When Stephen turned, there was bottled madness in his face. “Why did you bring us into this,” he hissed. Calum had no energy to answer. “We were fine until you arrived.” Stephen lunged forward, seizing him around the shoulders with one powerful arm and hurling him to the ground. Behind them, the door to the flat burst open, throwing Mary aside. She looked at her boyfriend in horror.

  Stephen paid her no heed, pointing at Calum. The dead stopped advancing. “There he is. He's yours. Take him, and leave us the fuck alone!”

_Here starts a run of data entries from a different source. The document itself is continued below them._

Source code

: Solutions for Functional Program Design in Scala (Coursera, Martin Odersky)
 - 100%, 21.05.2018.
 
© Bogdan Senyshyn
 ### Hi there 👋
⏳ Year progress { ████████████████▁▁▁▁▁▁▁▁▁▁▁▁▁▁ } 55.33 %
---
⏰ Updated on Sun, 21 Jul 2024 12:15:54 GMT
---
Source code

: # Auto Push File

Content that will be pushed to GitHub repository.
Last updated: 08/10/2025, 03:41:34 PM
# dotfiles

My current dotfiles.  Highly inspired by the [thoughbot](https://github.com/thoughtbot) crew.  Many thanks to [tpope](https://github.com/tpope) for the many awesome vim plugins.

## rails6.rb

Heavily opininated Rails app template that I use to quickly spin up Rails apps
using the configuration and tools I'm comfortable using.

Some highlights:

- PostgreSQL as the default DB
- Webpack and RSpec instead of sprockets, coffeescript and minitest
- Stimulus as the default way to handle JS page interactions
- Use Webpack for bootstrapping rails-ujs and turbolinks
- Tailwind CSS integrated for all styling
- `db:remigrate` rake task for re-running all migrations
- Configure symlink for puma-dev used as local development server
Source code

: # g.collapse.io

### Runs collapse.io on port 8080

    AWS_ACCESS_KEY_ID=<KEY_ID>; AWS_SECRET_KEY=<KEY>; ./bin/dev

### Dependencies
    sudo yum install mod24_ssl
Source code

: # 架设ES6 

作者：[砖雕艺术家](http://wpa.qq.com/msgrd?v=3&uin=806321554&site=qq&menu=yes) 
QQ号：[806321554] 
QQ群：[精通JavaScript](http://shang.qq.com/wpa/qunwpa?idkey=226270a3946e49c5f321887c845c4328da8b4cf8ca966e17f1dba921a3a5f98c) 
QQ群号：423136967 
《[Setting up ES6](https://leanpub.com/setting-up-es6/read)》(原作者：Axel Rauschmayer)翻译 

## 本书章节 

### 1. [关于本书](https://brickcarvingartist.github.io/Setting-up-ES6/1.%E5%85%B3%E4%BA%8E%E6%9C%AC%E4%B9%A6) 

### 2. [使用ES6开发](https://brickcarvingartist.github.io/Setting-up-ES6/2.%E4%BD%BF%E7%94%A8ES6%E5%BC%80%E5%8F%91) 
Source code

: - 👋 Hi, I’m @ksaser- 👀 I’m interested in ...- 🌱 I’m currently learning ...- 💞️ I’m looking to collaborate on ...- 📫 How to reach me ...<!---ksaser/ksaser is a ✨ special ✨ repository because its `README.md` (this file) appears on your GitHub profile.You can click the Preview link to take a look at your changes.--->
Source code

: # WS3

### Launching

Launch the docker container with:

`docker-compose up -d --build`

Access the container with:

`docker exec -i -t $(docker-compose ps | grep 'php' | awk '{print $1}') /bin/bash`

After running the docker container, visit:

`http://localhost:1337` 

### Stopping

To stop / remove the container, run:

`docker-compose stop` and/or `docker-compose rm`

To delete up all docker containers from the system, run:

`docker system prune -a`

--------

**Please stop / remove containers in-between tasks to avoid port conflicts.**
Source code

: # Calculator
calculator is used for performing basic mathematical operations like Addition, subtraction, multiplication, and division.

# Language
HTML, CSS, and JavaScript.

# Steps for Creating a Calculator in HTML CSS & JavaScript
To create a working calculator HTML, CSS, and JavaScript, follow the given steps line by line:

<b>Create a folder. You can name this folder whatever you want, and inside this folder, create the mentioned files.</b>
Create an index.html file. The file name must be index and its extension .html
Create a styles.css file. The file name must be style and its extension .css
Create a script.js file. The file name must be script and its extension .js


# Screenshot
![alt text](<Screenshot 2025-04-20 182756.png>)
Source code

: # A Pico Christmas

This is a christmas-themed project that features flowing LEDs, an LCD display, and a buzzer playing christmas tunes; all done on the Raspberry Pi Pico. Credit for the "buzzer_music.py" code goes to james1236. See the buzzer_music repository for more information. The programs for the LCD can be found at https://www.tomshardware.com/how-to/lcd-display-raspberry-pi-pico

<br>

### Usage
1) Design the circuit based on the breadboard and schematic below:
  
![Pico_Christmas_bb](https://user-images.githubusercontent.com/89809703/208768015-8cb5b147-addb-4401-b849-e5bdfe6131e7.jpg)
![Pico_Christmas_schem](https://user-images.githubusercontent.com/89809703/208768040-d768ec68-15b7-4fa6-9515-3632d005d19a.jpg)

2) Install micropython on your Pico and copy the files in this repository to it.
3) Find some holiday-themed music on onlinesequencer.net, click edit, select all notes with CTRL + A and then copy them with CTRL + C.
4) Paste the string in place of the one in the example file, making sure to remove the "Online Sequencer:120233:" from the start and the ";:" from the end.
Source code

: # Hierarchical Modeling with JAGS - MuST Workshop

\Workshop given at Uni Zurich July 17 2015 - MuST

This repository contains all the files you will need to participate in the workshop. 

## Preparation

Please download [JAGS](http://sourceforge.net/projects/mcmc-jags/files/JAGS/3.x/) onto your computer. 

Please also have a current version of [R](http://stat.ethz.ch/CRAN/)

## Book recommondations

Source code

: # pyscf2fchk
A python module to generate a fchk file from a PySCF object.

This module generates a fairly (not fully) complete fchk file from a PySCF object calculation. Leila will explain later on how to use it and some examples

  Calum looked up at the man, who had rescued him from these things only an hour ago, and so was barely aware of the single zombie that shuffled a few steps closer to them.

  When he did look back, and recognised the corpse staring down at him with hunger in its eyes as Clive Huntley, he finally found the strength to scream.

  Pandora's hair was tossed around her head by the breeze as Ambrose kissed her. Brushing his hand across the silk skin of her cheek, kissing her still, he tried to remember how they had come to the statue. There had been an explosion of the most sheer, complete joy he had ever experienced, a rapture that blew conscious thought from his mind, and they had taken to the air, soaring, and chasing, and spiralling, and finally coming to roost on the column. Their lips had met, and they had cried as they kissed, and it was an act too precious to bring to an end, ever.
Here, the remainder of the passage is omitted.